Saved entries

┄┄┄┄┄┄┄┄┄┄

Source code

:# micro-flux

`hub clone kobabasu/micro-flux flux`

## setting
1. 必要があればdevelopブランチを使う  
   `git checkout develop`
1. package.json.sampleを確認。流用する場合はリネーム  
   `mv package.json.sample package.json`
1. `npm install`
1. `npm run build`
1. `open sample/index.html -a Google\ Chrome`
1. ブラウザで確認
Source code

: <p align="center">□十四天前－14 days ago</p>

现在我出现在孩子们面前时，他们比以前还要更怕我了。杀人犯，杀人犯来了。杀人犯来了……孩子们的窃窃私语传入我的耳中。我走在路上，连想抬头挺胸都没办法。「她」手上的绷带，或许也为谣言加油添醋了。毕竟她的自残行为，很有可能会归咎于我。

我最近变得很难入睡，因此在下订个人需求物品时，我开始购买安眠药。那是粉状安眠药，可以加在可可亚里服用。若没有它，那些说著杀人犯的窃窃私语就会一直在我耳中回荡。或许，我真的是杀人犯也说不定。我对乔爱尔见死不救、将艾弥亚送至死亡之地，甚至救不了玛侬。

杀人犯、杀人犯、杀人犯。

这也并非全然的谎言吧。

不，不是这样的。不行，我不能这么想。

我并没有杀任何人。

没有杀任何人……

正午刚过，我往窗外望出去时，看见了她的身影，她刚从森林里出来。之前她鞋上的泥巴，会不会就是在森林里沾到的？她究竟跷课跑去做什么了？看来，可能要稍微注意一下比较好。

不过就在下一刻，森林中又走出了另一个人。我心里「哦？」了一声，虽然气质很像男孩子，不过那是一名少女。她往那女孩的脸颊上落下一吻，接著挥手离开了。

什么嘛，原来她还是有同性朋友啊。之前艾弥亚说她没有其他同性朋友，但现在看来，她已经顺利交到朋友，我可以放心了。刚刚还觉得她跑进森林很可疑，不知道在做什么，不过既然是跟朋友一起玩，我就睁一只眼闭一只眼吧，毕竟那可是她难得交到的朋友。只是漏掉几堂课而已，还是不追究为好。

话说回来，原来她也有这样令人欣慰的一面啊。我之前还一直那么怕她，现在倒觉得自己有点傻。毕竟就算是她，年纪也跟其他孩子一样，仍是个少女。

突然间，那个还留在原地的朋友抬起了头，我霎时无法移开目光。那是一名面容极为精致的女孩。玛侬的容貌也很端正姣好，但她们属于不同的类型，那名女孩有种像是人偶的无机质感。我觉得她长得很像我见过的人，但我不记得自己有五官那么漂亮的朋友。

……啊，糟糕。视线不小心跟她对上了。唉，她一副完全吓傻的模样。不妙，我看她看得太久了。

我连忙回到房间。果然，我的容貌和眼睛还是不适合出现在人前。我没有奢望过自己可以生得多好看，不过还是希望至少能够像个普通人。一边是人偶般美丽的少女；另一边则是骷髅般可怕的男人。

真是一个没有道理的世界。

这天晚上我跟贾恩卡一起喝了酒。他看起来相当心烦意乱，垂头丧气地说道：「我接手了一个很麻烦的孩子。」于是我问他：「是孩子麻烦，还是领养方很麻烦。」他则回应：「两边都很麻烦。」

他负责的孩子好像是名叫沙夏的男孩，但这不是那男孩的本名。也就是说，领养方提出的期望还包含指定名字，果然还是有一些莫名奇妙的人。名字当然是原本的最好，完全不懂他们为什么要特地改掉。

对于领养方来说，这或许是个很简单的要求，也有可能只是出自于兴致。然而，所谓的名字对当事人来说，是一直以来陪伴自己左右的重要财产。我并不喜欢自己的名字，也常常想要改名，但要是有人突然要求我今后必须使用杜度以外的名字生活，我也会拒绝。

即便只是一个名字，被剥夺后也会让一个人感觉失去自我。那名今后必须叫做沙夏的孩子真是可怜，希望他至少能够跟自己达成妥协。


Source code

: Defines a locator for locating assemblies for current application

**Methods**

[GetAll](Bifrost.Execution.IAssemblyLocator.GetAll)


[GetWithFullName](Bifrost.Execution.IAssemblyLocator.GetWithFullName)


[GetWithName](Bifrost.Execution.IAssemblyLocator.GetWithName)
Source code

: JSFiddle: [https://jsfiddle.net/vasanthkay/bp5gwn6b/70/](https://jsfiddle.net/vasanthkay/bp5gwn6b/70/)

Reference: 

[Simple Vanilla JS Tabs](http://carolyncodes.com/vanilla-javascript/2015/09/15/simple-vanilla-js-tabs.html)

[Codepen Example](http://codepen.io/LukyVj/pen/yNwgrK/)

┄┄┄┄┄┄┄┄┄┄

• _Work to complete_
Identify all lines in the records above with the word "html".

• _Task solution_
1. `open sample/index.html -a Google\ Chrome`
[Simple Vanilla JS Tabs](http://carolyncodes.com/vanilla-javascript/2015/09/15/simple-vanilla-js-tabs.html)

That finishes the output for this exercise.